Tabitha spoke but barely moved her lips. “I don’t know.”
The nature of their relationship—if he was even allowed to call it that—had always seemed strange to Jared. They spent a lot of time together but only in the most narrow, limited way. Tabitha’s father insisted she come home right after school every day, which meant they rushed out of the building carrying their books. Only a couple of times—including today—had Tabitha defied her father and done something else. Mostly the two of them ate lunch together and talked all through study hall in the cafeteria, to the point that Jared’s best friends—Mike and Syd—had taken to shaking their heads at him for being so quickly and completely in love.
Tabitha texted him from time to time outside of school, but she never called, and the messages stopped in the early evening, long before either one of them would have been going to bed.
They crossed Washington Street, lights glowing in all the houses. Through some of the windows, Jared saw families sitting down to dinner together or watching TV, like some kind of sickeningly perfect Norman Rockwell scene. He’d never had that in his life, at least not in the ten years since his dad left. But how many kids did? Half of his friends’ parents were divorced, and he’d been in enough homes and around enough families to see the strain and tensions that simmered in even the most normal places.
A few blocks later, the houses started to change. He and his mom lived in what she called a “working-class neighborhood,” which as far as he could tell meant they were surrounded by store clerks and mechanics and men and women who worked in factories. They all took good care of their yards and kept a careful eye on their kids. Occasionally somebody threw a party, and there’d be loud music and whooping and hollering and beer cans in the yard the next morning. But the beer cans always got picked up, usually by the homeowners themselves, tired and looking hungover, sweating out their booze as they tossed the empties into an orange recycling bin.
The few blocks around Washington Street were nicer. The homes were older and bigger, made out of brick with wide front porches and bay windows. Those houses had beautifully cared for yards as well, but the people who lived there didn’t do the work.
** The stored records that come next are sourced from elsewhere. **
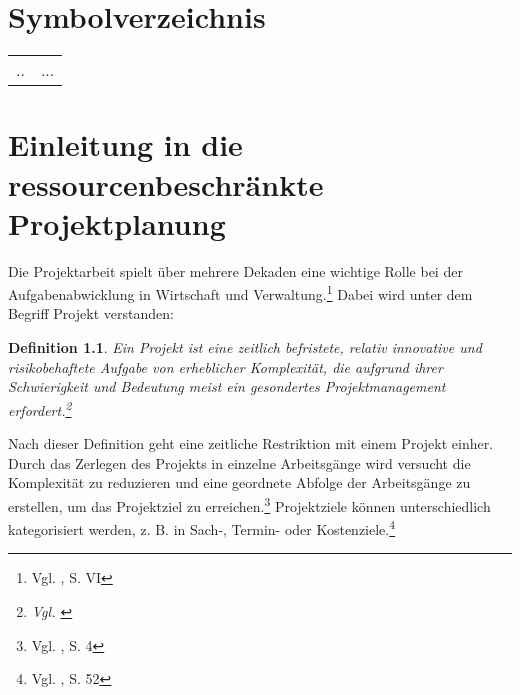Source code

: \documentclass[a4paper,12pt,normalheadings,footexclude,headinclude,liststotoc,nochapterprefix,onecolumn,oneside,parskip,pointlessnumbers]{scrreprt}
\newtheorem{mydef}{Definition}
\begin{document}
\chapter*{Symbolverzeichnis}
\begin{table}[h!]
    \vspace*{-3mm}
    \hspace*{2mm}
  \renewcommand{\arraystretch}{1,5}
    \begin{tabular}{ll}  %
.. & ...\\
	\end{tabular}
\end{table}






\begingroup
\renewcommand*{\addvspace}[1]{}
\listoftables
\endgroup


\begingroup
\renewcommand*{\addvspace}[1]{}
\listoffigures
\endgroup


\newpage
{}   %


\chapter{Einleitung in die ressourcenbeschränkte Projektplanung}
Die Projektarbeit spielt über mehrere Dekaden eine wichtige Rolle bei der Aufgabenabwicklung in Wirtschaft und Verwaltung.\footnote{Vgl. \cite{zimmermann2006projektplanung}, S. VI} Dabei wird unter dem Begriff Projekt verstanden:
\begingroup
\renewcommand*{\addvspace}[1]{}
\begin{mydef}
\glqq Ein Projekt ist eine zeitlich befristete, relativ innovative und risikobehaftete Aufgabe von erheblicher Komplexität, die aufgrund ihrer Schwierigkeit und Bedeutung meist ein gesondertes Projektmanagement erfordert.\grqq\footnote{Vgl. \cite{projektdef}}
\end{mydef}
\endgroup
Nach dieser Definition geht eine zeitliche Restriktion mit einem Projekt einher. Durch das Zerlegen des Projekts in einzelne Arbeitsgänge wird versucht die Komplexität zu reduzieren und eine geordnete Abfolge der Arbeitsgänge zu erstellen, um das Projektziel zu erreichen.\footnote{Vgl. \cite{zimmermann2006projektplanung}, S. 4} Projektziele können unterschiedlich kategorisiert werden, z. B. in Sach-, Termin- oder Kostenziele.\footnote{Vgl. \cite{felkai2011analysieren}, S. 52}
\end{document}
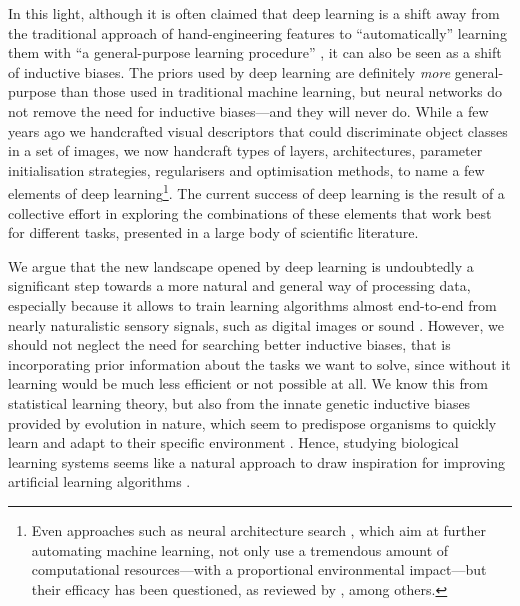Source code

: {In this light, although it is often claimed that deep learning is a shift away from the traditional approach of hand-engineering features to ``automatically'' learning them with ``a general-purpose learning procedure'' \citep{lecun2015deeplearningnature}, it can also be seen as a shift of inductive biases. The priors used by deep learning are definitely \textit{more} general-purpose than those used in traditional machine learning, but neural networks do not remove the need for inductive biases---and they will never do. While a few years ago we handcrafted visual descriptors that could discriminate object classes in a set of images, we now handcraft types of layers, architectures, parameter initialisation strategies, regularisers and optimisation methods, to name a few elements of deep learning\footnote{Even approaches such as neural architecture search \citep{zoph2016nas}, which aim at further automating machine learning, not only use a tremendous amount of computational resources---with a proportional environmental impact---but their efficacy has been questioned, as reviewed by \citet{gencoglu2019hark}, among others.}. The current success of deep learning is the result of a collective effort in exploring the combinations of these elements that work best for different tasks, presented in a large body of scientific literature.

We argue that the new landscape opened by deep learning is undoubtedly a significant step towards a more natural and general way of processing data, especially because it allows to train learning algorithms almost end-to-end from nearly naturalistic sensory signals, such as digital images or sound \citep{saxe2020dlandneuroscience}. However, we should not neglect the need for searching better inductive biases, that is incorporating prior information about the tasks we want to solve, since without it learning would be much less efficient or not possible at all. We know this from statistical learning theory, but also from the innate genetic inductive biases provided by evolution in nature, which seem to predispose organisms to quickly learn and adapt to their specific environment \citep{zador2019purelearning}. Hence, studying biological learning systems seems like a natural approach to draw inspiration for improving artificial learning algorithms \citep{hassabis2017aiandneuroscience, nayebi2017bioconstraints, lindsay2018bioconstraints, malhotra2020bioconstraints}.

}
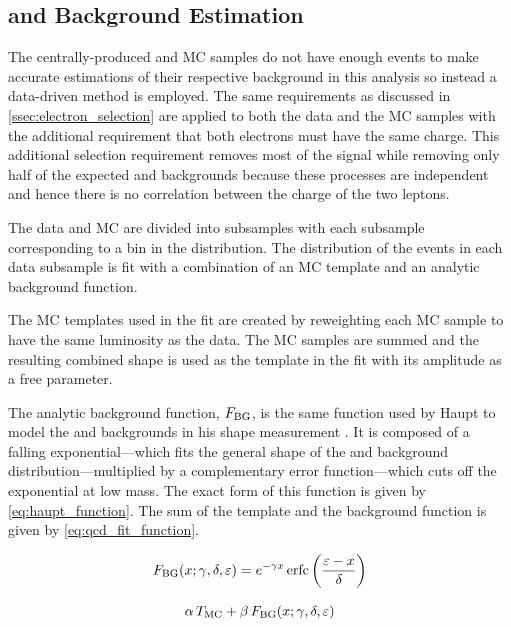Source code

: \subsection{\texorpdfstring{\QCDjets and \wjets}{QCD multi-jet and W+Jets} Background Estimation}
\label{ssec:qcd_background}

The centrally-produced \QCDjets and \wjets MC samples do not have enough events
to make accurate estimations of their respective background in this analysis so
instead a data-driven method is employed. The same requirements as discussed in
\cref{ssec:electron_selection} are applied to both the data and the MC
samples with the additional requirement that both electrons must have the same
charge. This additional selection requirement removes most of the signal while
removing only half of the expected \QCDjets and \wjets backgrounds because
these processes are independent and hence there is no correlation between the
charge of the two leptons.

The data and MC are divided into subsamples with each subsample corresponding
to a bin in the \phistar distribution. The \mee distribution of the events in
each data subsample is fit with a combination of an MC template and an analytic
background function.

The MC templates used in the fit are created by reweighting each MC sample to
have the same luminosity as the data. The MC samples are summed and the
resulting combined shape is used as the template in the fit with its amplitude
as a free parameter.

The analytic background function, $F_{\text{BG}}$, is the same function used by
Haupt to model the \QCDjets and \wjets backgrounds in his \Ztoee shape
measurement \cite{haupt_2011}. It is composed of a falling exponential---which
fits the general shape of the \QCDjets and \wjets background
distribution---multiplied by a complementary error function---which cuts off
the exponential at low mass. The exact form of this function is given by
\cref{eq:haupt_function}. The sum of the template and the background
function is given by \cref{eq:qcd_fit_function}.

\begin{equation}\label{eq:haupt_function}
    F_{\text{BG}}(x; \gamma, \delta, \varepsilon) = e^{- \gamma x} \operatorname{erfc} \left( \frac{\varepsilon - x}{\delta} \right)
\end{equation}

\begin{equation}\label{eq:qcd_fit_function}
    \alpha \, T_{\text{MC}} + \beta \, F_{\text{BG}}(x; \gamma, \delta, \varepsilon)
\end{equation}

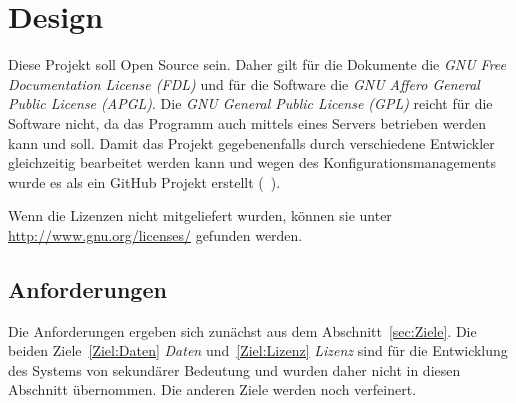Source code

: \documentclass[english,ngerman,parskip=half,headsepline,footsepline]{scrreprt}
\begin{document}

	\chapter{Design} %
	
	\thispagestyle{scrheadings}

	Diese Projekt soll Open Source sein. Daher gilt für die Dokumente die \emph{GNU Free Documentation License (FDL)} und für die Software die \emph{GNU Affero General Public License (APGL)}. Die \emph{GNU General Public License (GPL)} reicht für die Software nicht, da das Programm auch mittels eines Servers betrieben werden kann und soll. Damit das Projekt gegebenenfalls durch verschiedene Entwickler gleichzeitig bearbeitet werden kann und wegen des Konfigurationsmanagements wurde es als ein GitHub Projekt erstellt (\seename~\cite{bib:ASBA}).

	Wenn die Lizenzen nicht mitgeliefert wurden, können sie unter \url{http://www.gnu.org/licenses/} gefunden werden.

	\section{Anforderungen}
	\label{Anforderungen}

	Die Anforderungen ergeben sich zunächst aus dem Abschnitt~\vref{sec:Ziele}. Die beiden Ziele~\ref{Ziel:Daten} \emph{Daten} und~\ref{Ziel:Lizenz} \emph{Lizenz} sind für die Entwicklung des Systems von sekundärer Bedeutung und wurden daher nicht in diesen Abschnitt übernommen. Die anderen Ziele werden noch verfeinert.
\end{document}
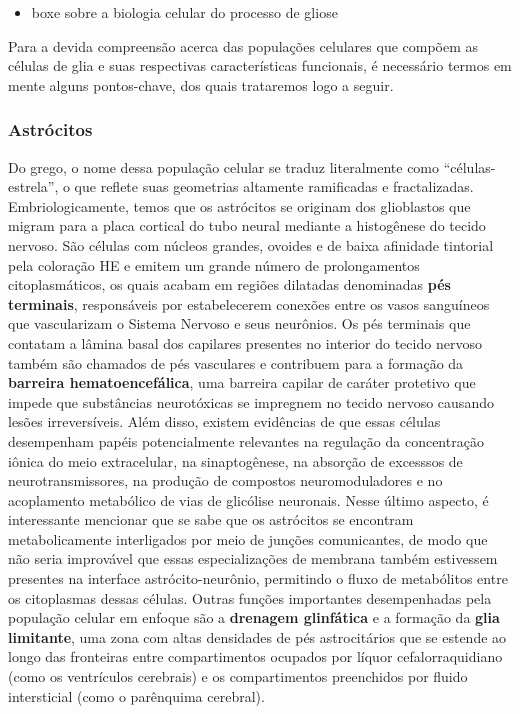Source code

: \documentclass[
]{book}
\providecommand{\tightlist}{%
  \setlength{\itemsep}{0pt}\setlength{\parskip}{0pt}}
\theoremstyle{definition}
\theoremstyle{definition}
\theoremstyle{definition}
\theoremstyle{definition}
\theoremstyle{remark}
\begin{document}
\begin{itemize}
\tightlist
\item
  boxe sobre a biologia celular do processo de gliose
\end{itemize}

Para a devida compreensão acerca das populações celulares que compõem as células de glia e suas respectivas características funcionais, é necessário termos em mente alguns pontos-chave, dos quais trataremos logo a seguir.

\hypertarget{astruxf3citos}{%
\subsubsection*{Astrócitos}\label{astruxf3citos}}

Do grego, o nome dessa população celular se traduz literalmente como ``células-estrela'', o que reflete suas geometrias altamente ramificadas e fractalizadas. Embriologicamente, temos que os astrócitos se originam dos glioblastos que migram para a placa cortical do tubo neural mediante a histogênese do tecido nervoso. São células com núcleos grandes, ovoides e de baixa afinidade tintorial pela coloração HE e emitem um grande número de prolongamentos citoplasmáticos, os quais acabam em regiões dilatadas denominadas \textbf{pés terminais}, responsáveis por estabelecerem conexões entre os vasos sanguíneos que vascularizam o Sistema Nervoso e seus neurônios. Os pés terminais que contatam a lâmina basal dos capilares presentes no interior do tecido nervoso também são chamados de pés vasculares e contribuem para a formação da \textbf{barreira hematoencefálica}, uma barreira capilar de caráter protetivo que impede que substâncias neurotóxicas se impregnem no tecido nervoso causando lesões irreversíveis. Além disso, existem evidências de que essas células desempenham papéis potencialmente relevantes na regulação da concentração iônica do meio extracelular, na sinaptogênese, na absorção de excesssos de neurotransmissores, na produção de compostos neuromoduladores e no acoplamento metabólico de vias de glicólise neuronais. Nesse último aspecto, é interessante mencionar que se sabe que os astrócitos se encontram metabolicamente interligados por meio de junções comunicantes, de modo que não seria improvável que essas especializações de membrana também estivessem presentes na interface astrócito-neurônio, permitindo o fluxo de metabólitos entre os citoplasmas dessas células. Outras funções importantes desempenhadas pela população celular em enfoque são a \textbf{drenagem glinfática} e a formação da \textbf{glia limitante}, uma zona com altas densidades de pés astrocitários que se estende ao longo das fronteiras entre compartimentos ocupados por líquor cefalorraquidiano (como os ventrículos cerebrais) e os compartimentos preenchidos por fluido intersticial (como o parênquima cerebral).
\end{document}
They paid someone else to cut and trim and weed and plant. Jared knew a few kids from school who lived there, the sons and daughters of doctors and lawyers and executives.
But across Washington, as they headed into Tabitha’s neighborhood, the houses looked different from the way they did anywhere else. They were small and dirty, the yards filled with toys and trash. The cars in the street were dented and damaged, leaking oil and hoisted on blocks. People sat on their porches a lot over there when the weather was nice, but Jared didn’t get the sense it was because they were looking out for anybody else. Those people gave off a boredom that bordered on desperation, a thick, palpable sense of being lost and adrift. He couldn’t imagine what else they did with their time, if anything.
And with a woman kidnapped in the town, they probably grew more scared, more withdrawn and suspicious.
Tabitha’s house was two blocks ahead on a little side street called Nutwood. He’d walked her home nearly every day for the past three weeks, but not once had he so much as set foot in her yard. At her insistence, they always said their good-byes at the corner, and while she’d once pointed her house out to him—four doors down on the left, a boxy little structure with a cramped porch and a loose shutter—he’d never come any closer than that. He should have known the cave comment would hurt her feelings. Even compared to the modest house he shared with his mom, Tabitha’s looked small and dingy. Was it simple embarrassment that kept her from letting him get any closer?
Once again, they stopped at the corner. Fewer cars went by, and the ones that did pass made their presence known through their apparent lack of mufflers. The houses on Nutwood looked darker too. Most of the shades and curtains were drawn, smothering any light that might have escaped.
“Oh, shit,” Tabitha said.
“What?”
She turned toward Jared, placing both of her hands on his chest and giving him a hard shove that sent him stumbling back on his heels. “Go,” she said, her voice cutting through the dark like a laser. “Just go.”
But Jared stepped forward again, closer to her. “What is it?”